I can see now that I was wrong about the number of exploration and production entities in North America – there are hundreds – as witnessed to by the EIA data gathering exercise web page :-

“To prepare this report, we collected independently developed estimates of proved reserves from a sample of operators of U.S. oil and natural gas fields with Form EIA-23L. We use this sample to further estimate the portion of proved reserves from operators who do not report. We received responses from 371 of 404 sampled operators, which provided coverage of about 90% of proved reserves of oil and natural gas at the national level. We developed estimates for the United States, each state individually, and some state subdivisions”

As the market has seen large amounts of merger, acquisition and bankruptcy recently, I had to be careful to avoid double-counting reserves as far as I could, by keeping reporting years separate.

It might be that some proved reserves are being held by entities who are not actively producing oil and gas – perhaps because they are essentially bankrupt, and are still looking for transfer of ownership or restructuring.

In summary, I am frustrated and disappointed by the lack of detail in the proved reserves of fossil fuels in companies and corporations publicly trading on the stock exchanges. Sometimes, it is very hard to tease apart the Natural Gas from other numbers, and also, see the split between Conventional (dry, tight) and Unconventional (shale) Natural Gas. It is also not clear how much of the NGL Natural Gas Liquids are being used for both pipeline Natural Gas supplies and LNG (Liquid Natural Gas). There is also no understanding on how much petroleum oil ends up as pipeline Natural Gas or LNG after refining.

I suppose that, as usual, as I am a researcher outside the oil and gas industry, and with no funds for purchasing market research reports, I will not be able to get at better numbers.

One thing I noted along the way : it seems clear on cursory analysis that there are many companies in North America which are producing Natural Gas at high rates without significant proved reserves to fall back on. I suspect that the collapse of companies will continue – particularly in the shale gas arena.

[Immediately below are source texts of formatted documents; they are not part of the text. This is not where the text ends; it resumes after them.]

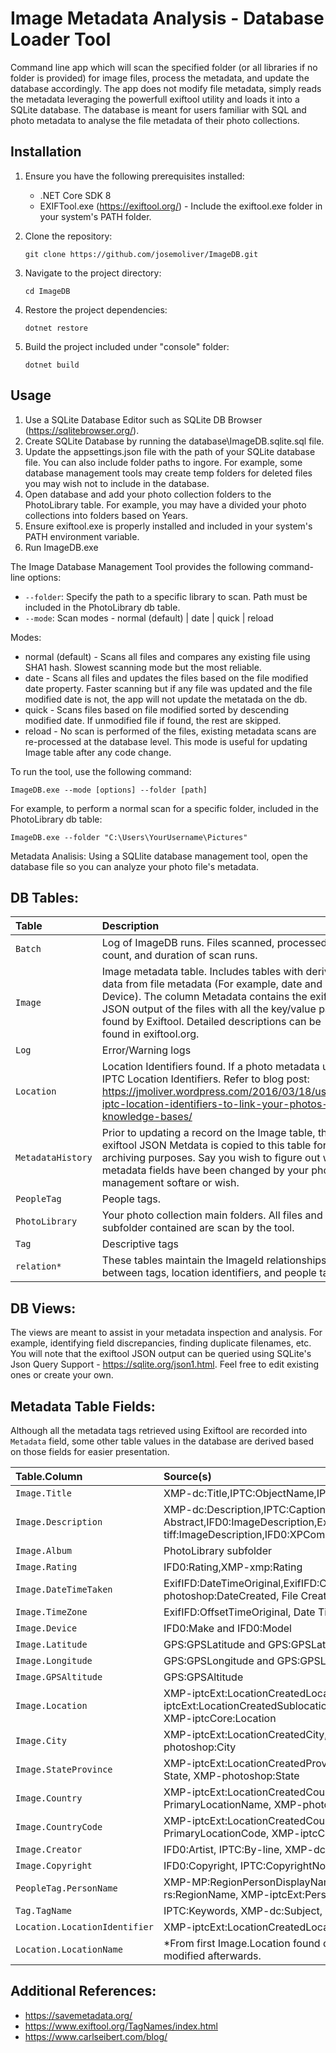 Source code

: # Image Metadata Analysis - Database Loader Tool
Command line app which will scan the specified folder (or all libraries if no folder is provided) for image files, process the metadata, and update the database accordingly. The app does not modify file metadata, simply reads the metadata leveraging the powerfull exiftool utility and loads it into a SQLite database. The database is meant for users familiar with SQL and photo metadata to analyse the file metadata of their photo collections.

## Installation

1. Ensure you have the following prerequisites installed:
   - .NET Core SDK 8
   - EXIFTool.exe (https://exiftool.org/) - Include the exiftool.exe folder in your system's PATH folder.

2. Clone the repository:
   ```
   git clone https://github.com/josemoliver/ImageDB.git
   ```

3. Navigate to the project directory:
   ```
   cd ImageDB
   ```

4. Restore the project dependencies:
   ```
   dotnet restore
   ```

5. Build the project included under "console" folder:
   ```
   dotnet build
   ```

## Usage

1. Use a SQLite Database Editor such as SQLite DB Browser (https://sqlitebrowser.org/). 
2. Create SQLite Database by running the database\ImageDB.sqlite.sql file.
3. Update the appsettings.json file with the path of your SQLite database file. You can also include folder paths to ingore. For example, some database management tools may create temp folders for deleted files you may wish not to include in the database. 
4. Open database and add your photo collection folders to the PhotoLibrary table. For example, you may have a divided your photo collections into folders based on Years.
5. Ensure exiftool.exe is properly installed and included in your system's PATH environment variable.
6. Run ImageDB.exe


The Image Database Management Tool provides the following command-line options:

- `--folder`: Specify the path to a specific library to scan. Path must be included in the PhotoLibrary db table.
- `--mode`: Scan modes - normal (default) | date | quick | reload

Modes:

- normal (default) - Scans all files and compares any existing file using SHA1 hash. Slowest scanning mode but the most reliable.
- date - Scans all files and updates the files based on the file modified date property. Faster scanning but if any file was updated and the file modified date is not, the app will not update the metatada on the db.
- quick - Scans files based on file modified sorted by descending modified date. If unmodified file if found, the rest are skipped.
- reload - No scan is performed of the files, existing metadata scans are re-processed at the database level. This mode is useful for updating Image table after any code change.
  

To run the tool, use the following command:

```
ImageDB.exe --mode [options] --folder [path]
```

For example, to perform a normal scan for a specific folder, included in the PhotoLibrary db table:

```
ImageDB.exe --folder "C:\Users\YourUsername\Pictures"
```

Metadata Analisis:
Using a SQLlite database management tool, open the database file so you can analyze your photo file's metadata.

## DB Tables:

| Table            | Description                                             |
| :------------     | :--------------------------------------------------------- | 
| `Batch`     | Log of ImageDB runs. Files scanned, processed count, and duration of scan runs. |
| `Image`    | Image metadata table. Includes tables with derived data from file metadata (For example, date and Device). The column Metadata contains the exiftool JSON output of the files with all the key/value pairs found by Exiftool. Detailed descriptions can be found in exiftool.org. |
| `Log`  |  Error/Warning logs |
| `Location`          | Location Identifiers found. If a photo metadata uses IPTC Location Identifiers. Refer to blog post: https://jmoliver.wordpress.com/2016/03/18/using-iptc-location-identifiers-to-link-your-photos-to-knowledge-bases/ |
| `MetadataHistory`          | Prior to updating a record on the Image table, the exiftool JSON Metdata is copied to this table for archiving purposes. Say you wish to figure out what metadata fields have been changed by your photo management softare or wish. |
| `PeopleTag`  |  People tags. |
| `PhotoLibrary`  |  Your photo collection main folders. All files and subfolder contained are scan by the tool. |
| `Tag`  |  Descriptive tags |
| `relation*`  | These tables maintain the ImageId relationships between tags, location identifiers, and people tags. |

## DB Views:
The views are meant to assist in your metadata inspection and analysis. For example, identifying field discrepancies, finding duplicate filenames, etc.
You will note that the exiftool JSON output can be queried using SQLite's Json Query Support - https://sqlite.org/json1.html. Feel free to edit existing ones or create your own.

## Metadata Table Fields:
Although all the metadata tags retrieved using Exiftool are recorded into `Metadata` field, some other table values in the database are derived based on those fields for easier presentation.

| Table.Column            | Source(s)                            |
| :------------     | :--------------------------------------------------------- | 
| `Image.Title`     | XMP-dc:Title,IPTC:ObjectName,IPTC:Headline,IFD0:XPTitle  |
| `Image.Description`     | XMP-dc:Description,IPTC:Caption-Abstract,IFD0:ImageDescription,ExifIFD:UserComment,XMP-tiff:ImageDescription,IFD0:XPComment |
| `Image.Album`     | PhotoLibrary subfolder  |
| `Image.Rating`     | IFD0:Rating,XMP-xmp:Rating  |
| `Image.DateTimeTaken`     | ExifIFD:DateTimeOriginal,ExifIFD:CreateDate,XMP-photoshop:DateCreated, File Created Date |
| `Image.TimeZone`     | ExifIFD:OffsetTimeOriginal, Date Time (if included) |
| `Image.Device`     | IFD0:Make and IFD0:Model |
| `Image.Latitude`     | GPS:GPSLatitude and GPS:GPSLatitudeRef |
| `Image.Longitude`     | GPS:GPSLongitude and GPS:GPSLongitudeRef|
| `Image.GPSAltitude`     | GPS:GPSAltitude |
| `Image.Location`     | XMP-iptcExt:LocationCreatedLocation, XMP-iptcExt:LocationCreatedSublocation, IPTC:Sub-location, XMP-iptcCore:Location  |
| `Image.City`     | XMP-iptcExt:LocationCreatedCity, IPTC:City, XMP-photoshop:City |
| `Image.StateProvince`     | XMP-iptcExt:LocationCreatedProvinceState, IPTC:Province-State, XMP-photoshop:State  |
| `Image.Country`     | XMP-iptcExt:LocationCreatedCountryName, IPTC:Country-PrimaryLocationName, XMP-photoshop:Country |
| `Image.CountryCode`     | XMP-iptcExt:LocationCreatedCountryCode, IPTC:Country-PrimaryLocationCode, XMP-iptcCore:CountryCode  |
| `Image.Creator`     | IFD0:Artist, IPTC:By-line, XMP-dc:Creator, XMP-tiff:Artist |
| `Image.Copyright`     | IFD0:Copyright, IPTC:CopyrightNotice, XMP-dc:Rights  |
| `PeopleTag.PersonName`     | XMP-MP:RegionPersonDisplayName, XMP-mwg-rs:RegionName, XMP-iptcExt:PersonInImage  |
| `Tag.TagName`     | IPTC:Keywords, XMP-dc:Subject, IFD0:XPKeywords  |
| `Location.LocationIdentifier`     | XMP-iptcExt:LocationCreatedLocationId |
| `Location.LocationName`     | *From first Image.Location found during scan, can be modified afterwards.  |


## Additional References:
- https://savemetadata.org/
- https://www.exiftool.org/TagNames/index.html
- https://www.carlseibert.com/blog/




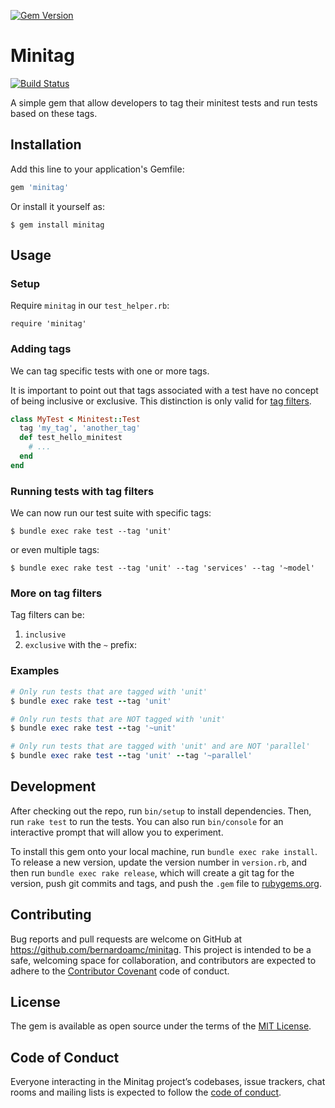 [![Gem Version](https://badge.fury.io/rb/minitag.svg)](https://badge.fury.io/rb/minitag)

# Minitag

[![Build Status](https://travis-ci.org/bernardoamc/minitag.svg?branch=master)](https://travis-ci.org/bernardoamc/minitag)

A simple gem that allow developers to tag their minitest tests and run tests
based on these tags.

## Installation

Add this line to your application's Gemfile:

```ruby
gem 'minitag'
```

Or install it yourself as:

```
$ gem install minitag
```

## Usage

### Setup

Require `minitag` in our `test_helper.rb`:

`require 'minitag'`

### Adding tags

We can tag specific tests with one or more tags.

It is important to point out that tags associated with a test have no concept of being inclusive or exclusive. This distinction is only valid for [tag filters](#running-tests-with-tag-filters).

```rb
class MyTest < Minitest::Test
  tag 'my_tag', 'another_tag'
  def test_hello_minitest
    # ...
  end
end
```

### Running tests with tag filters

We can now run our test suite with specific tags:

`$ bundle exec rake test --tag 'unit'`

or even multiple tags:

`$ bundle exec rake test --tag 'unit' --tag 'services' --tag '~model'`

### More on tag filters

Tag filters can be:
  1. `inclusive`
  2. `exclusive` with the `~` prefix:

### Examples
```rb
# Only run tests that are tagged with 'unit'
$ bundle exec rake test --tag 'unit'

# Only run tests that are NOT tagged with 'unit'
$ bundle exec rake test --tag '~unit'

# Only run tests that are tagged with 'unit' and are NOT 'parallel'
$ bundle exec rake test --tag 'unit' --tag '~parallel'
```

## Development

After checking out the repo, run `bin/setup` to install dependencies. Then, run `rake test` to run the tests. You can also run `bin/console` for an interactive prompt that will allow you to experiment.

To install this gem onto your local machine, run `bundle exec rake install`. To release a new version, update the version number in `version.rb`, and then run `bundle exec rake release`, which will create a git tag for the version, push git commits and tags, and push the `.gem` file to [rubygems.org](https://rubygems.org).

## Contributing

Bug reports and pull requests are welcome on GitHub at https://github.com/bernardoamc/minitag. This project is intended to be a safe, welcoming space for collaboration, and contributors are expected to adhere to the [Contributor Covenant](http://contributor-covenant.org) code of conduct.

## License

The gem is available as open source under the terms of the [MIT License](https://opensource.org/licenses/MIT).

## Code of Conduct

Everyone interacting in the Minitag project’s codebases, issue trackers, chat rooms and mailing lists is expected to follow the [code of conduct](https://github.com/bernardoamc/minitag/blob/master/CODE_OF_CONDUCT.md).
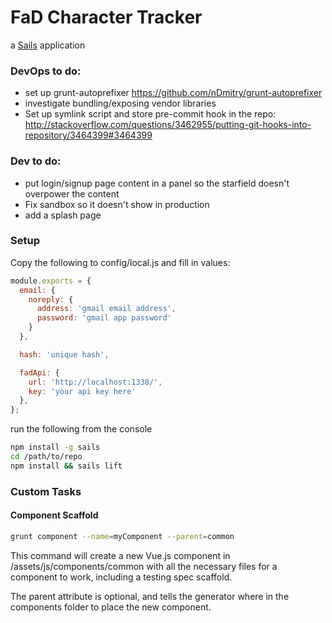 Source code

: # FaD Character Tracker

a [Sails](http://sailsjs.org) application

### DevOps to do:

 - set up grunt-autoprefixer https://github.com/nDmitry/grunt-autoprefixer
 - investigate bundling/exposing vendor libraries
 - Set up symlink script and store pre-commit hook in the repo: http://stackoverflow.com/questions/3462955/putting-git-hooks-into-repository/3464399#3464399

### Dev to do:

 - put login/signup page content in a panel so the starfield doesn't overpower the content
 - Fix sandbox so it doesn't show in production
 - add a splash page

### Setup

Copy the following to config/local.js and fill in values:


```javascript
module.exports = {
  email: {
    noreply: {
      address: 'gmail email address',
      password: 'gmail app password'
    }
  },

  hash: 'unique hash',

  fadApi: {
    url: 'http://localhost:1338/',
    key: 'your api key here'
  },
};
```

run the following from the console


```bash
npm install -g sails
cd /path/to/repo
npm install && sails lift
```

### Custom Tasks

#### Component Scaffold

```bash
grunt component --name=myComponent --parent=common
```

This command will create a new Vue.js component in /assets/js/components/common with all the necessary files for a component to work, including a testing spec scaffold.

The parent attribute is optional, and tells the generator where in the components folder to place the new component.
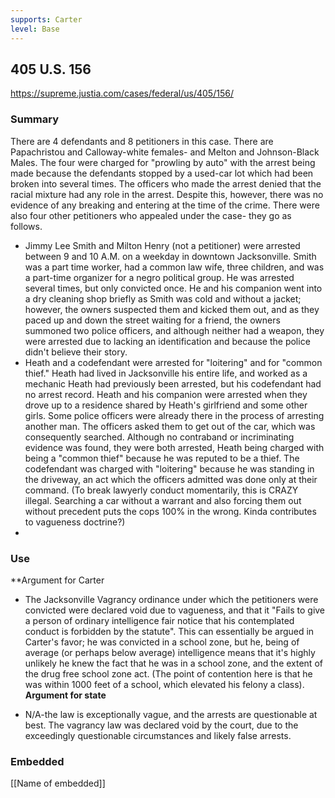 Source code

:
 ```yaml
---
supports: Carter
level: Base
---
```

## 405 U.S. 156

https://supreme.justia.com/cases/federal/us/405/156/

### Summary
There are 4 defendants and 8 petitioners in this case. There are Papachristou and Calloway-white females- and Melton and Johnson-Black Males. The four were charged for "prowling by auto" with the arrest being made because the defendants stopped by a used-car lot which had been broken into several times. The officers who made the arrest denied that the racial mixture had any role in the arrest. Despite this, however, there was no evidence of any breaking and entering at the time of the crime. There were also four other petitioners who appealed under the case- they go as follows.
* Jimmy Lee Smith and Milton Henry (not a petitioner) were arrested between 9 and 10 A.M. on a weekday in downtown Jacksonville. Smith was a part time worker, had a common law wife, three children, and was a part-time organizer for a negro political group. He was arrested several times, but only convicted once. He and his companion went into a dry cleaning shop briefly as Smith was cold and without a jacket; however, the owners suspected them and kicked them out, and as they paced up and down the street waiting for a friend, the owners summoned two police officers, and although neither had a weapon, they were arrested due to lacking an identification and because the police didn't believe their story.
* Heath and a codefendant were arrested for "loitering" and for "common thief." Heath had lived in Jacksonville his entire life, and worked as a mechanic Heath had previously been arrested, but his codefendant had no arrest record. Heath and his companion were arrested when they drove up to a residence shared by Heath's girlfriend and some other girls. Some police officers were already there in the process of arresting another man. The officers asked them to get out of the car, which was consequently searched. Although no contraband or incriminating evidence was found, they were both arrested, Heath being charged with being a "common thief" because he was reputed to be a thief. The codefendant was charged with "loitering" because he was standing in the driveway, an act which the officers admitted was done only at their command. (To break lawyerly conduct momentarily, this is CRAZY illegal. Searching a car without a warrant and also forcing them out without precedent puts the cops 100% in the wrong. Kinda contributes to vagueness doctrine?)
* 

### Use
**Argument for Carter
- The Jacksonville Vagrancy ordinance under which the petitioners were convicted were declared void due to vagueness, and that it "Fails to give a person of ordinary intelligence fair notice that his contemplated conduct is forbidden by the statute". This can essentially be argued in Carter's favor; he was convicted in a school zone, but he, being of average (or perhaps below average) intelligence means that it's highly unlikely he knew the fact that he was in a school zone, and the extent of the drug free school zone act. (The point of contention here is that he was within 1000 feet of a school, which elevated his felony a class).
**Argument for state**
* N/A-the law is exceptionally vague, and the arrests are questionable at best. The vagrancy law was declared void by the court, due to the exceedingly questionable circumstances and likely false arrests.
### Embedded

[[Name of embedded]] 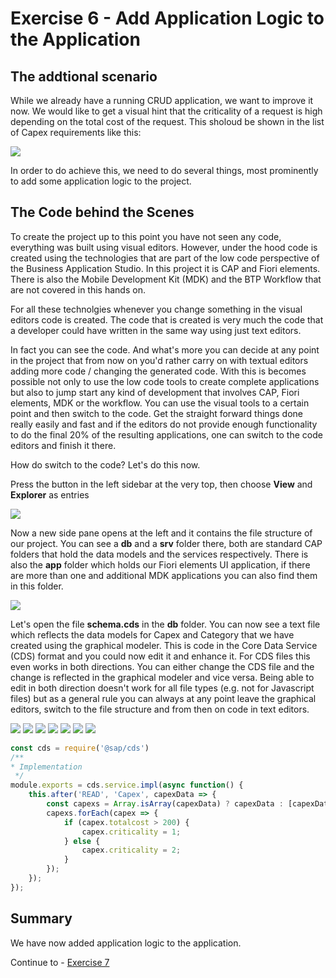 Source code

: # Exercise 6 - Add Application Logic to the Application

## The addtional scenario

While we already have a running CRUD application, we want to improve it now. 
We would like to get a visual hint that the criticality of a request is high depending on the total cost of the request. This sholoud be shown in the list of Capex requirements like this:

![](/exercises/ex6/images/LCAP_60.png)

In order to do achieve this, we need to do several things, most prominently to add some application logic to the project.

## The Code behind the Scenes

To create the project up to this point you have not seen any code, everything was built using visual editors. However, under the hood code is created using the technologies that are part of the low code perspective of the Business Application Studio. In this project it is CAP and Fiori elements. There is also the Mobile Development Kit (MDK) and the BTP Workflow that are not covered in this hands on.

For all these technolgies whenever you change something in the visual editors code is created. The code that is created is very much the code that a developer could have written in the same way using just text editors.

In fact you can see the code. And what's more you can decide at any point in the project that from now on you'd rather carry on with textual editors adding more code / changing the generated code. With this is becomes possible not only to use the low code tools to create complete applications but also to jump start any kind of development that involves CAP, Fiori elements, MDK or the workflow. You can use the visual tools to a certain point and then switch to the code. Get the straight forward things done really easily and fast and if the editors do not provide enough functionality to do the final 20% of the resulting applications, one can switch to the code editors and finish it there.

How do switch to the code? Let's do this now.

Press the button in the left sidebar at the very top, then choose **View** and **Explorer** as entries

![](/exercises/ex6/images/LCAP_61.png) 

Now a new side pane opens at the left and it contains the file structure of our project. You can see a **db** and a **srv** folder there, both are standard CAP folders that hold the data models and the services respectively. There is also the **app** folder which holds our Fiori elements UI application, if there are more than one and additional MDK applications you can also find them in this folder.

![](/exercises/ex6/images/LCAP_62.png) 

Let's open the file **schema.cds** in the **db** folder. You can now see a text file which reflects the data models for Capex and Category that we have created using the graphical modeler. This is code in the Core Data Service (CDS) format and you could now edit it and enhance it. For CDS files this even works in both directions. You can either change the CDS file and the change is reflected in the graphical modeler and vice versa. Being able to edit in both direction doesn't work for all file types (e.g. not for Javascript files) but as a general rule you can always at any point leave the graphical editors, switch to the file structure and from then on code in text editors.

![](/exercises/ex6/images/LCAP_63.png)
![](/exercises/ex6/images/LCAP_64.png)
![](/exercises/ex6/images/LCAP_65.png)
![](/exercises/ex6/images/LCAP_66.png)
![](/exercises/ex6/images/LCAP_67.png)
![](/exercises/ex6/images/LCAP_68.png)
![](/exercises/ex6/images/LCAP_69.png)

```Javascript
const cds = require('@sap/cds')
/**
* Implementation 
 */
module.exports = cds.service.impl(async function() {
    this.after('READ', 'Capex', capexData => {
        const capexs = Array.isArray(capexData) ? capexData : [capexData];
        capexs.forEach(capex => {
            if (capex.totalcost > 200) {
                capex.criticality = 1;
            } else {
                capex.criticality = 2;
            }
        });
    });
});

```



## Summary
We have now added application logic to the application.

Continue to - [Exercise 7](../ex7/README.md)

Another big thing for me that I found : there are no numbers that discuss the chemical composition of the various fields in the proved reserves assets. What will help or hinder the use of Natural Gas in the “blue hydrogen” endeavour really depends on the percentages of methane, ethane, carbon dioxide, hydrogen sulfide and nitrogen in the accessible reserves in each gas field. Any propane and butane will probably be destined for LNG still, and not “blue hydrogen”. The hydrogen sulfide, just as much as the carbon dioxide, needs to be rejected in an environmentally appropriate way – with long-term sequestration. The hydrogen sulfide could be used to make hydrogen, but only if the sulfur can be properly disposed of. The nitrogen could be used for making agricultural chemicals, but it needs to be captured, and it cannot be used for hydrogen production.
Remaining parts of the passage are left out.